Schon aus diesen beiden Beispielen wird klar, was es mit solchen Eigenschaften auf sich hat; es ist die Beständigkeit und Zuverlässigkeit, die damit betont werden soll. Tatsächlich lässt sich der Begriff 'stæte' je nach Zusammenhang in moderne Wortentsprechungen wie 'beständig, treu, standhaft, zuverlässig, sicher, (rechts-)verbindlich, gleichmäßig fortdauernd' und dergleichen, übersetzen, Begriffe also, die ganz überwiegend positiv besetzt sind.
Ein direkter Nachkomme ist uns mit unserem 'stets' erhalten geblieben: So höhlt steter Tropfen (zuverlässig) den Stein und wenn wir stets zu spät kommen, dann können sich unsere Verabredungen zumindest auf diesen Umstand verlassen - wenn sie uns nicht schon zuvor ob unseres vorhersehbaren Verhaltens verlassen ...

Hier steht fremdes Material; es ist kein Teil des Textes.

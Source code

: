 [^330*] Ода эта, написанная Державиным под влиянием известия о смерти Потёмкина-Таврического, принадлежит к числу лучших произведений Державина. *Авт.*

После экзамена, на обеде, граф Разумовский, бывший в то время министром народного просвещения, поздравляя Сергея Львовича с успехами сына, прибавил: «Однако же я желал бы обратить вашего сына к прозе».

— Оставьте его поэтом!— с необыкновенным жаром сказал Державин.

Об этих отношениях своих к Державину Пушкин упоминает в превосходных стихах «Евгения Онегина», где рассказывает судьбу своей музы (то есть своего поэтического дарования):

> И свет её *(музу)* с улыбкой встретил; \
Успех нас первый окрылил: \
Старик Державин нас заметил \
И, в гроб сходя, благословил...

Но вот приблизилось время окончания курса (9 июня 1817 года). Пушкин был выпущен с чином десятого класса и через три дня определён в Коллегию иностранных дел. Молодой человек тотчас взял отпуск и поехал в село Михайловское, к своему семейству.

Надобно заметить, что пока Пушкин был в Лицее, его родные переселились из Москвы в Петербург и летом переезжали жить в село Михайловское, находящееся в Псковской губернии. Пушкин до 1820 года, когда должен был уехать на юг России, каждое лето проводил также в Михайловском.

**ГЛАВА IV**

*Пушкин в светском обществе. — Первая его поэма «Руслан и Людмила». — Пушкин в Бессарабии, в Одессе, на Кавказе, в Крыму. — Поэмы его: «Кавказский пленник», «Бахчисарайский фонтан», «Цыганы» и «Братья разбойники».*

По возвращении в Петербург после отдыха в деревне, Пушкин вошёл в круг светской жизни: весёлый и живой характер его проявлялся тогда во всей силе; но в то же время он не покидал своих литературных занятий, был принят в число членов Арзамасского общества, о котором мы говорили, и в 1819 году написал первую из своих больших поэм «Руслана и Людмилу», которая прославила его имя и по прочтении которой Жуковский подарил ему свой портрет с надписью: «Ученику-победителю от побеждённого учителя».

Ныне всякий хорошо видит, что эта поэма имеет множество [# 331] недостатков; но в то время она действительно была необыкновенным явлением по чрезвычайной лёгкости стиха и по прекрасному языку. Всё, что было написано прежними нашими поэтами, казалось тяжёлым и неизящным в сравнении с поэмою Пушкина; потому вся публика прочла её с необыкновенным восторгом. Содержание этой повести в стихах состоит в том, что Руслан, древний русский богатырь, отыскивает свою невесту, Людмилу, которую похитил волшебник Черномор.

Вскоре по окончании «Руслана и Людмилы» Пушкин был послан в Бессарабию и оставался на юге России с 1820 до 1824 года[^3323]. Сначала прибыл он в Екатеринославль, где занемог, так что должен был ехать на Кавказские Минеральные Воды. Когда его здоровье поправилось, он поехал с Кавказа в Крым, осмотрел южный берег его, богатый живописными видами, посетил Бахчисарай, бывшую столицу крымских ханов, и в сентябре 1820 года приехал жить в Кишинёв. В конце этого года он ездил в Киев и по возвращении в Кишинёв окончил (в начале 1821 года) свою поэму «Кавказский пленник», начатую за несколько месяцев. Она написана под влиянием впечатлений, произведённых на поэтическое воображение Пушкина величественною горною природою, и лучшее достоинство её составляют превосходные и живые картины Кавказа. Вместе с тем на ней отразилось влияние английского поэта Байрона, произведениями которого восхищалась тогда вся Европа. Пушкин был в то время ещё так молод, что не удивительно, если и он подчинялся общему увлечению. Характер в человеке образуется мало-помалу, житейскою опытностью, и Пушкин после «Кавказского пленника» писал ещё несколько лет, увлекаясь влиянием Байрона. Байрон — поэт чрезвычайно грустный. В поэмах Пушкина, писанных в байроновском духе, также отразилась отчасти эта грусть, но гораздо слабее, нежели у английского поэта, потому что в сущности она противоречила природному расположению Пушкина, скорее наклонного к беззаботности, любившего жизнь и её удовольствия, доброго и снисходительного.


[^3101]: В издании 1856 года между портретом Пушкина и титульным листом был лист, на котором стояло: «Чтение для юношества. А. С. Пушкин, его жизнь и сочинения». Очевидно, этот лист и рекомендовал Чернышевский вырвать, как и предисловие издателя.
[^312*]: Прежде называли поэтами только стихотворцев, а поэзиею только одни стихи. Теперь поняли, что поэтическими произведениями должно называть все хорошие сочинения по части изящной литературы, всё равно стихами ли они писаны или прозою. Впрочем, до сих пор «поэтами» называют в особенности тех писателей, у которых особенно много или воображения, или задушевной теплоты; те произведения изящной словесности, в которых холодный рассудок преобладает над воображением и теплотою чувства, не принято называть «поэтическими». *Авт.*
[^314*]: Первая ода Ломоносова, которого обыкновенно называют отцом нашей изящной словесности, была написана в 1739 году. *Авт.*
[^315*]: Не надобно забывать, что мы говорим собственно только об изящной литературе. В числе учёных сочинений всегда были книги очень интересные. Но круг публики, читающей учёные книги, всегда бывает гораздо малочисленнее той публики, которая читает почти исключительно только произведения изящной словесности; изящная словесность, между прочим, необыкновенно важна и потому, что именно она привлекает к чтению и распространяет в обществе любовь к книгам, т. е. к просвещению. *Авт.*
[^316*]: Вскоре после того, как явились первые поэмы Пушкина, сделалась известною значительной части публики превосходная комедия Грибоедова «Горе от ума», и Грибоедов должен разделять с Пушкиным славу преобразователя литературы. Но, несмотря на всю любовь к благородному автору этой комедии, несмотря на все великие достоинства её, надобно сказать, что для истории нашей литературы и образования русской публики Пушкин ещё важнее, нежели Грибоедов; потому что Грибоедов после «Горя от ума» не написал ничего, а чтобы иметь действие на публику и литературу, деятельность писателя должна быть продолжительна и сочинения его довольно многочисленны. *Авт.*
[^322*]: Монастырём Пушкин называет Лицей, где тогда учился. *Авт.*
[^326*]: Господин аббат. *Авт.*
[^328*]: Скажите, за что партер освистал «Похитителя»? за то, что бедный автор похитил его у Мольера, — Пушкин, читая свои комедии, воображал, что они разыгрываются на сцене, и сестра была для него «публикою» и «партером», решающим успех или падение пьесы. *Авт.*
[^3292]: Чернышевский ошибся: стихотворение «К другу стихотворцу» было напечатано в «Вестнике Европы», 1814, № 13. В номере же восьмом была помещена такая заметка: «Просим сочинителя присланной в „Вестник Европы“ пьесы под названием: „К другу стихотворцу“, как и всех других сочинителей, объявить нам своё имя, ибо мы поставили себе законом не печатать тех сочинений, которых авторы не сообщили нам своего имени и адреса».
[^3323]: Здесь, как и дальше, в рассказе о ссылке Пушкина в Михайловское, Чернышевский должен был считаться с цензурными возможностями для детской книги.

Die Wortgeschichte reicht dabei über das mittelhochdeutsche 'stæt(e)' auf das althochdeutsche 'stati' zurück - fest, dauerhaft, beständig -, (wohl eine Entlehnung aus dem Lateinischen, dem ja das Deutsche viel zu verdanken hat) wenn man an die Begriffe 'Statik' und 'statisch' denkt.
Positive Bedeutung - somit erstaunt es nicht, wenn wir diese Eigenschaft in der mittelhochdeutschen Literatur dort finden, wo Idealfiguren vorgestellt werden oder ein vorbildlicher Lebenswandel angemahnt wird. Selbstverständlich hat ein vorbildlicher König oder Fürst - und wer sollte da vor dem guten König Artus kommen? - solchen Vorstellungen zu folgen, wie uns Wirnt von Grafenberg im folgenden Beispiel verdeutlicht:
...
Des Königs Haus lag in der Mitte.
Der, nach altem Brauch,
alle Ritter wohl aufnahm;
er war voll reiner Tugend,
besonnen und beständig;
ohne Hinterlist
liebte er jeden Mann
...
...
Des küniges hûs enmitten lac.
der, nâch alten site, pflac,
die rîter alle enpfâhen wol;
er was reiner tugent vol,
gewizzen unde stæte;
ane valsche ræte
minnet er iegelîchen man;
...
('Wigalois', Wirnt von Grafenberg)
Auch wundert es nicht, wenn bei der Beschreibung der adeligen Vorzeigefrau dieses Attribut der Beständigkeit und Verlässlichkeit als äußerst wünschenswert dargestellt wird - dort häufig angeführt neben all den anderen üblichen und immer wiederkehrenden Eigenschaften, welche die mittelalterlichen Autoren für die vorbildhafte Dame postulierten. Auch hierfür soll ein kurzer Textauszug Beispiel stehen - ein Beispiel übrigens, dass alle FeministInnen (die wir hier natürlich herzlich begrüßen) ob des äußerst differenziert dargestellten Frauenbildes begeistern wird:
...
Nun hatte er eine schöne Frau,
beständig und demütig.
...
...
Nu hat er ein schœnez wîp,
stæt und dêmüete.
...
('Lanzelet', Ulrich von Zatzikhoven )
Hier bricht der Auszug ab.